[Available data Boundary: Start]

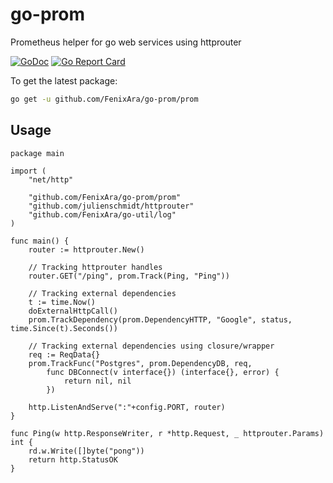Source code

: # go-prom
Prometheus helper for go web services using httprouter

[![GoDoc](https://godoc.org/github.com/FenixAra/go-prom/prom?status.svg)](https://godoc.org/github.com/FenixAra/go-prom/prom)
[![Go Report Card](https://goreportcard.com/badge/github.com/FenixAra/go-prom/prom)](https://goreportcard.com/report/github.com/FenixAra/go-prom/prom)

To get the latest package: 

```sh
go get -u github.com/FenixAra/go-prom/prom
```

## Usage
```
package main

import (
	"net/http"

	"github.com/FenixAra/go-prom/prom"
	"github.com/julienschmidt/httprouter"
	"github.com/FenixAra/go-util/log"
)

func main() {
	router := httprouter.New()

	// Tracking httprouter handles
	router.GET("/ping", prom.Track(Ping, "Ping"))

	// Tracking external dependencies
	t := time.Now()
	doExternalHttpCall()
	prom.TrackDependency(prom.DependencyHTTP, "Google", status, time.Since(t).Seconds())

	// Tracking external dependencies using closure/wrapper
	req := ReqData{}
	prom.TrackFunc("Postgres", prom.DependencyDB, req,
		func DBConnect(v interface{}) (interface{}, error) {
			return nil, nil 
		})

	http.ListenAndServe(":"+config.PORT, router)
}

func Ping(w http.ResponseWriter, r *http.Request, _ httprouter.Params) int {
	rd.w.Write([]byte("pong"))
	return http.StatusOK
}
```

[Available data Boundary: End]

* Task item *
The data above should be repeated exactly, minus any pictures.

* Result of the task *
Source code

: # go-prom
Prometheus helper for go web services using httprouter

[![GoDoc](https://godoc.org/github.com/FenixAra/go-prom/prom?status.svg)](https://godoc.org/github.com/FenixAra/go-prom/prom)
[![Go Report Card](https://goreportcard.com/badge/github.com/FenixAra/go-prom/prom)](https://goreportcard.com/report/github.com/FenixAra/go-prom/prom)

To get the latest package: 

```sh
go get -u github.com/FenixAra/go-prom/prom
```

## Usage
```
package main

import (
	"net/http"

	"github.com/FenixAra/go-prom/prom"
	"github.com/julienschmidt/httprouter"
	"github.com/FenixAra/go-util/log"
)

func main() {
	router := httprouter.New()

	// Tracking httprouter handles
	router.GET("/ping", prom.Track(Ping, "Ping"))

	// Tracking external dependencies
	t := time.Now()
	doExternalHttpCall()
	prom.TrackDependency(prom.DependencyHTTP, "Google", status, time.Since(t).Seconds())

	// Tracking external dependencies using closure/wrapper
	req := ReqData{}
	prom.TrackFunc("Postgres", prom.DependencyDB, req,
		func DBConnect(v interface{}) (interface{}, error) {
			return nil, nil 
		})

	http.ListenAndServe(":"+config.PORT, router)
}

func Ping(w http.ResponseWriter, r *http.Request, _ httprouter.Params) int {
	rd.w.Write([]byte("pong"))
	return http.StatusOK
}
```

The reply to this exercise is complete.